One of the first people I met was the chair of the Hunters and Trappers Organization, Larry Adjun. He was hunched over his snowmobile, screwdriver in hand.

I wanted to know what was happening out on the land, but Larry had been spending his free time trying to get his machine running and hadn't been doing much hunting or trapping. He put me in touch with one of Kugluktuk's top trappers, John Kapakatoak.

I walked straight over to John's house. His daughter was visiting and preparing supper and his grandchildren were curious about this guy with a microphone. John said he'd usually be out at his cabin trapping this time of year, but that this year there were no foxes, so he was taking it easy. I took a picture of him here with his bush radio, chatting with friends.

John invited me for a bite to eat, but I had to decline because I was due to meet Kugluktuk's table tennis team. The team meets a few times a week in the high school's gym. Five of the six members of Nunavut's Table Tennis team for this April's Canada Winter Games are from Kugluktuk.

Plans were coming together to tape The Weekender at a drum dance later in the week. I was inviting a lot of people to the show, so I thought I'd try to be a good host and pick up some snacks.

At the Northern Store, the cashier's haircut caught my eye. I asked Mark Lucassie if there were barbers in town and he said no, and added he wouldn't trust anybody else with his 'do anyhow. He cuts it himself.

Pam Inuktalik and Nancy Kadlun started drum dancing together a few years ago and started a group called Tauryuit Numiktiit. They now host monthly dances, and they invited me to come along to record my weekend morning show — an incredible offer.

I was feeling nervous about how it was all going to work. How do you record an hour long radio show at a drum dance?

Luckily, the dancers were very accommodating and let me interrupt them now and then to ask questions about how they came to dance together and what the dances and songs mean to them.

One of the most impressive parts of the evening was when elder Catherine Kuneluk performed a dance called aquarmiutaaq, where the dancer wears a cap with weasel fur tied to the end of a loon beak. Nancy told me that it was traditionally a romantic dance, and that when a man and woman do the dance together, it meant they were partners.

The rest of my time in the community went by quickly. I spent some time out on the ocean 'jiggling' for whitefish with a group who seemed to pull a fish out of their ice holes every five minutes. There also seemed to be lots to do for recreation. I popped in (with my banjolele) to a jam session that high school counsellor Kenny Taptuna hosts every now and then in the school's music room.

Dettrick Hokanak brought his accordion, and told me how he came to be the only accordion player in the hamlet. I strapped on some of the loaner skates at the afternoon public skate. And there's a wood shop at the elders centre that was busy with men making crafts and tools Saturday afternoon, while later in the evening a women's sewing group would meet under the same roof.

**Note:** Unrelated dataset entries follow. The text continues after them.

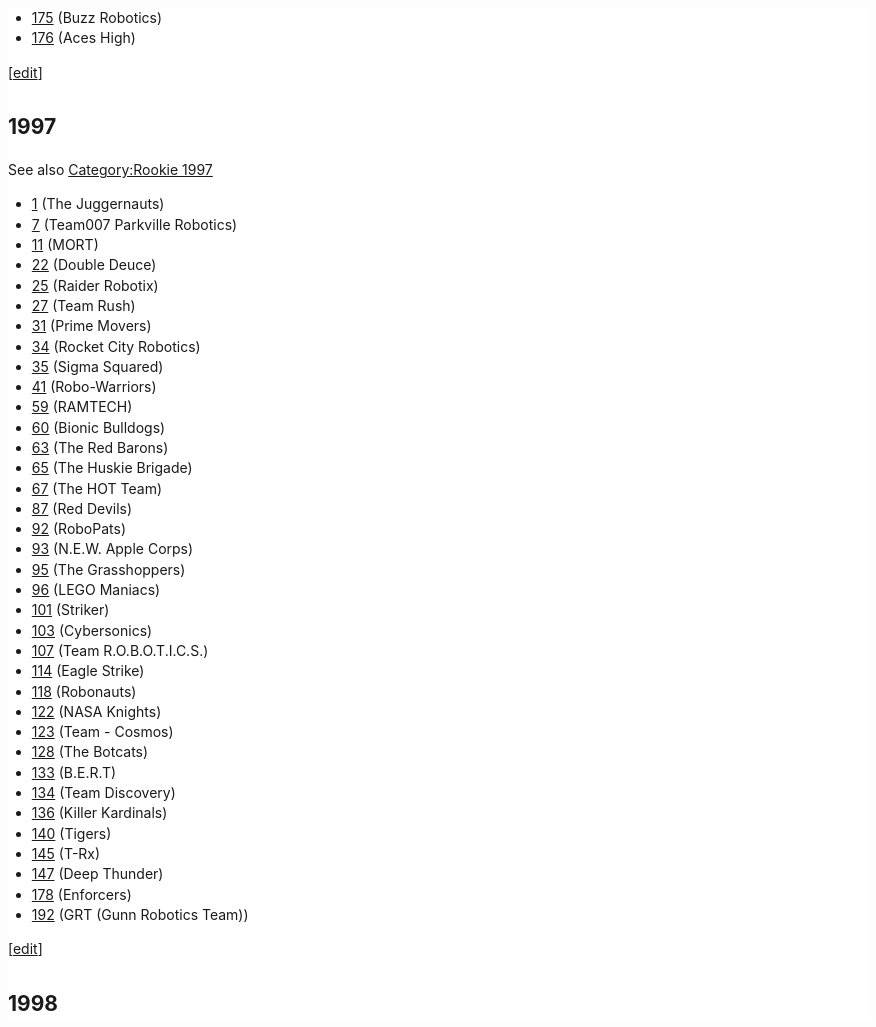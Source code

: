   * [175](/index.php/175 "175" ) (Buzz Robotics) 
  * [176](/index.php/176 "176" ) (Aces High) 

[[edit](/index.php?title=Index_of_teams_by_age&action=edit&section=5 "Edit
section: 1997" )]

## 1997

See also [Category:Rookie 1997](/index.php/Category:Rookie_1997
"Category:Rookie 1997" )

  * [1](/index.php/1 "1" ) (The Juggernauts) 
  * [7](/index.php/7 "7" ) (Team007 Parkville Robotics) 
  * [11](/index.php/11 "11" ) (MORT) 
  * [22](/index.php/22 "22" ) (Double Deuce) 
  * [25](/index.php/25 "25" ) (Raider Robotix) 
  * [27](/index.php/27 "27" ) (Team Rush) 
  * [31](/index.php/31 "31" ) (Prime Movers) 
  * [34](/index.php/34 "34" ) (Rocket City Robotics) 
  * [35](/index.php/35 "35" ) (Sigma Squared) 
  * [41](/index.php/41 "41" ) (Robo-Warriors) 
  * [59](/index.php/59 "59" ) (RAMTECH) 
  * [60](/index.php/60 "60" ) (Bionic Bulldogs) 
  * [63](/index.php/63 "63" ) (The Red Barons) 
  * [65](/index.php/65 "65" ) (The Huskie Brigade) 
  * [67](/index.php/67 "67" ) (The HOT Team) 
  * [87](/index.php/87 "87" ) (Red Devils) 
  * [92](/index.php/92 "92" ) (RoboPats) 
  * [93](/index.php/93 "93" ) (N.E.W. Apple Corps) 
  * [95](/index.php/95 "95" ) (The Grasshoppers) 
  * [96](/index.php/96 "96" ) (LEGO Maniacs) 
  * [101](/index.php/101 "101" ) (Striker) 
  * [103](/index.php/103 "103" ) (Cybersonics) 
  * [107](/index.php/107 "107" ) (Team R.O.B.O.T.I.C.S.) 
  * [114](/index.php/114 "114" ) (Eagle Strike) 
  * [118](/index.php/118 "118" ) (Robonauts) 
  * [122](/index.php/122 "122" ) (NASA Knights) 
  * [123](/index.php/123 "123" ) (Team - Cosmos) 
  * [128](/index.php/128 "128" ) (The Botcats) 
  * [133](/index.php/133 "133" ) (B.E.R.T) 
  * [134](/index.php/134 "134" ) (Team Discovery) 
  * [136](/index.php/136 "136" ) (Killer Kardinals) 
  * [140](/index.php/140 "140" ) (Tigers) 
  * [145](/index.php/145 "145" ) (T-Rx) 
  * [147](/index.php/147 "147" ) (Deep Thunder) 
  * [178](/index.php/178 "178" ) (Enforcers) 
  * [192](/index.php/192 "192" ) (GRT (Gunn Robotics Team)) 

[[edit](/index.php?title=Index_of_teams_by_age&action=edit&section=6 "Edit
section: 1998" )]

## 1998
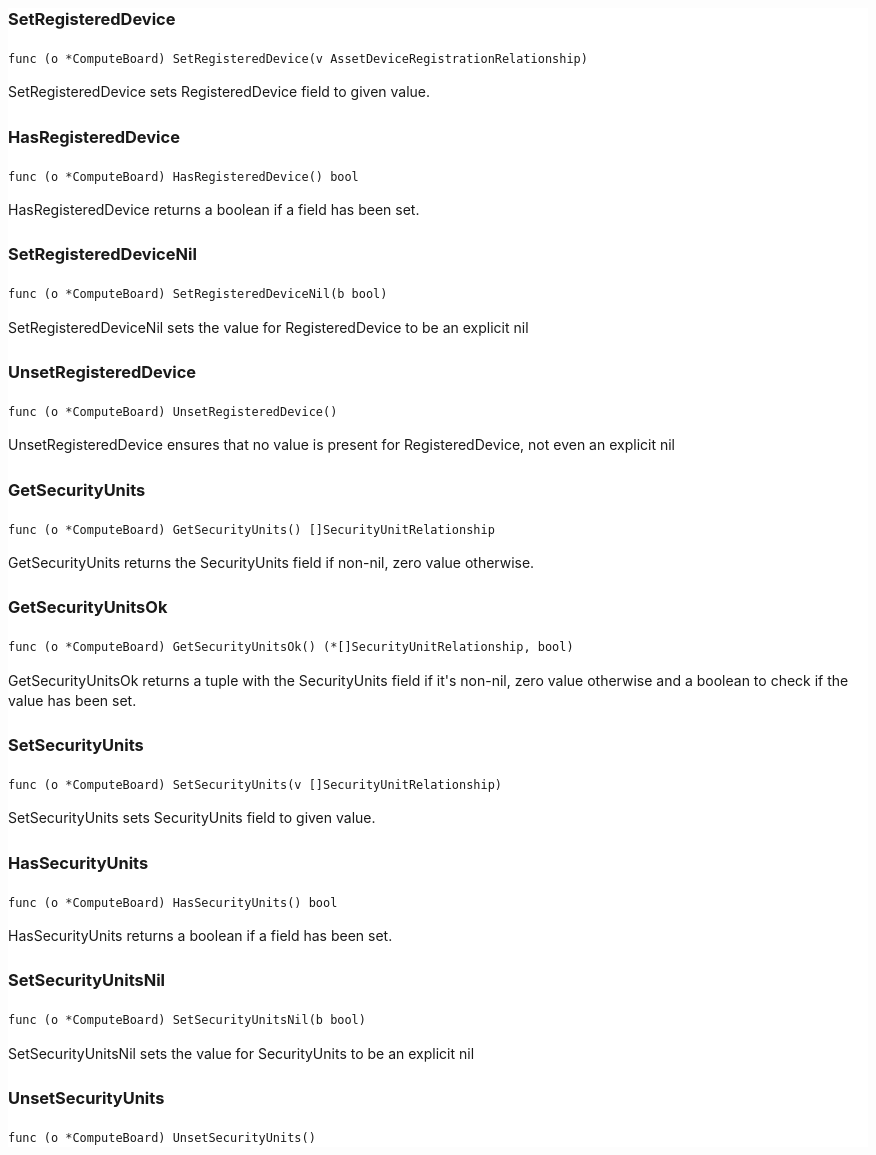 ### SetRegisteredDevice

`func (o *ComputeBoard) SetRegisteredDevice(v AssetDeviceRegistrationRelationship)`

SetRegisteredDevice sets RegisteredDevice field to given value.

### HasRegisteredDevice

`func (o *ComputeBoard) HasRegisteredDevice() bool`

HasRegisteredDevice returns a boolean if a field has been set.

### SetRegisteredDeviceNil

`func (o *ComputeBoard) SetRegisteredDeviceNil(b bool)`

 SetRegisteredDeviceNil sets the value for RegisteredDevice to be an explicit nil

### UnsetRegisteredDevice
`func (o *ComputeBoard) UnsetRegisteredDevice()`

UnsetRegisteredDevice ensures that no value is present for RegisteredDevice, not even an explicit nil
### GetSecurityUnits

`func (o *ComputeBoard) GetSecurityUnits() []SecurityUnitRelationship`

GetSecurityUnits returns the SecurityUnits field if non-nil, zero value otherwise.

### GetSecurityUnitsOk

`func (o *ComputeBoard) GetSecurityUnitsOk() (*[]SecurityUnitRelationship, bool)`

GetSecurityUnitsOk returns a tuple with the SecurityUnits field if it's non-nil, zero value otherwise
and a boolean to check if the value has been set.

### SetSecurityUnits

`func (o *ComputeBoard) SetSecurityUnits(v []SecurityUnitRelationship)`

SetSecurityUnits sets SecurityUnits field to given value.

### HasSecurityUnits

`func (o *ComputeBoard) HasSecurityUnits() bool`

HasSecurityUnits returns a boolean if a field has been set.

### SetSecurityUnitsNil

`func (o *ComputeBoard) SetSecurityUnitsNil(b bool)`

 SetSecurityUnitsNil sets the value for SecurityUnits to be an explicit nil

### UnsetSecurityUnits
`func (o *ComputeBoard) UnsetSecurityUnits()`

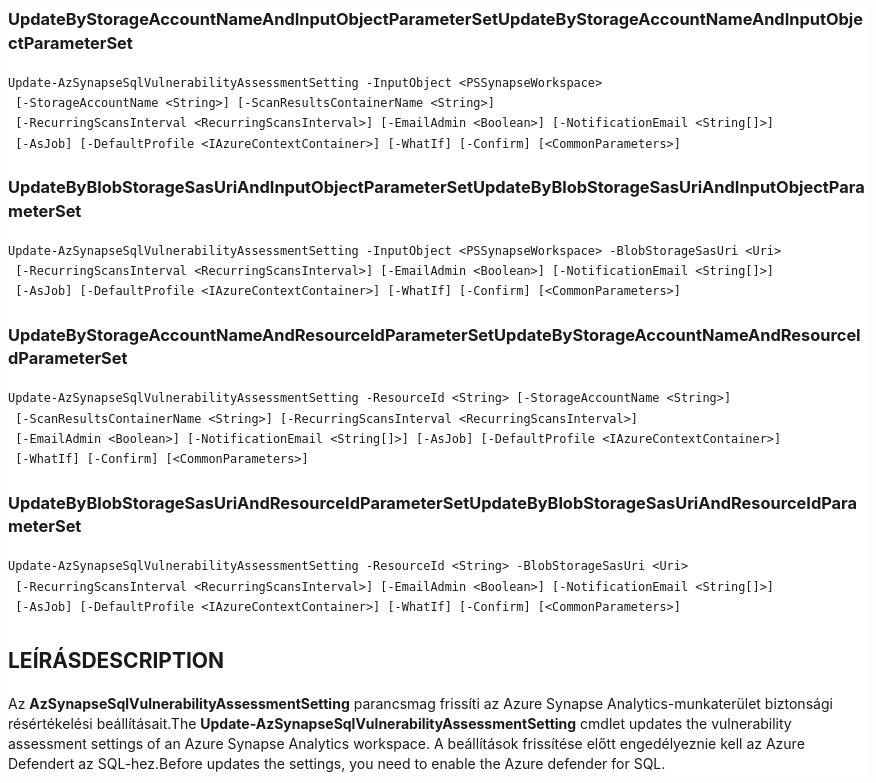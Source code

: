 
### <span data-ttu-id="b0f5e-107">UpdateByStorageAccountNameAndInputObjectParameterSet</span><span class="sxs-lookup"><span data-stu-id="b0f5e-107">UpdateByStorageAccountNameAndInputObjectParameterSet</span></span>
```
Update-AzSynapseSqlVulnerabilityAssessmentSetting -InputObject <PSSynapseWorkspace>
 [-StorageAccountName <String>] [-ScanResultsContainerName <String>]
 [-RecurringScansInterval <RecurringScansInterval>] [-EmailAdmin <Boolean>] [-NotificationEmail <String[]>]
 [-AsJob] [-DefaultProfile <IAzureContextContainer>] [-WhatIf] [-Confirm] [<CommonParameters>]
```

### <span data-ttu-id="b0f5e-108">UpdateByBlobStorageSasUriAndInputObjectParameterSet</span><span class="sxs-lookup"><span data-stu-id="b0f5e-108">UpdateByBlobStorageSasUriAndInputObjectParameterSet</span></span>
```
Update-AzSynapseSqlVulnerabilityAssessmentSetting -InputObject <PSSynapseWorkspace> -BlobStorageSasUri <Uri>
 [-RecurringScansInterval <RecurringScansInterval>] [-EmailAdmin <Boolean>] [-NotificationEmail <String[]>]
 [-AsJob] [-DefaultProfile <IAzureContextContainer>] [-WhatIf] [-Confirm] [<CommonParameters>]
```

### <span data-ttu-id="b0f5e-109">UpdateByStorageAccountNameAndResourceIdParameterSet</span><span class="sxs-lookup"><span data-stu-id="b0f5e-109">UpdateByStorageAccountNameAndResourceIdParameterSet</span></span>
```
Update-AzSynapseSqlVulnerabilityAssessmentSetting -ResourceId <String> [-StorageAccountName <String>]
 [-ScanResultsContainerName <String>] [-RecurringScansInterval <RecurringScansInterval>]
 [-EmailAdmin <Boolean>] [-NotificationEmail <String[]>] [-AsJob] [-DefaultProfile <IAzureContextContainer>]
 [-WhatIf] [-Confirm] [<CommonParameters>]
```

### <span data-ttu-id="b0f5e-110">UpdateByBlobStorageSasUriAndResourceIdParameterSet</span><span class="sxs-lookup"><span data-stu-id="b0f5e-110">UpdateByBlobStorageSasUriAndResourceIdParameterSet</span></span>
```
Update-AzSynapseSqlVulnerabilityAssessmentSetting -ResourceId <String> -BlobStorageSasUri <Uri>
 [-RecurringScansInterval <RecurringScansInterval>] [-EmailAdmin <Boolean>] [-NotificationEmail <String[]>]
 [-AsJob] [-DefaultProfile <IAzureContextContainer>] [-WhatIf] [-Confirm] [<CommonParameters>]
```

## <span data-ttu-id="b0f5e-111">LEÍRÁS</span><span class="sxs-lookup"><span data-stu-id="b0f5e-111">DESCRIPTION</span></span>
<span data-ttu-id="b0f5e-112">Az **AzSynapseSqlVulnerabilityAssessmentSetting** parancsmag frissíti az Azure Synapse Analytics-munkaterület biztonsági résértékelési beállításait.</span><span class="sxs-lookup"><span data-stu-id="b0f5e-112">The **Update-AzSynapseSqlVulnerabilityAssessmentSetting** cmdlet updates the vulnerability assessment settings of an Azure Synapse Analytics workspace.</span></span>
<span data-ttu-id="b0f5e-113">A beállítások frissítése előtt engedélyeznie kell az Azure Defendert az SQL-hez.</span><span class="sxs-lookup"><span data-stu-id="b0f5e-113">Before updates the settings, you need to enable the Azure defender for SQL.</span></span>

I saw a lot of young folks in Kugluktuk sporting purple-dyed fox fur around their collars. Here's Max Jancke, 3, showing off a parka his mom Patricia sewed for him from fox and seal.

After nine days of walking around Kugluktuk, I knew my way around town and was running into familiar faces everywhere: stopping in for tea, sitting down for burgers at the co-op.

I got that cozy feeling I was looking for. Thanks to all in the community for their hospitality, especially to those who let me into their homes and took the time to tell me about themselves.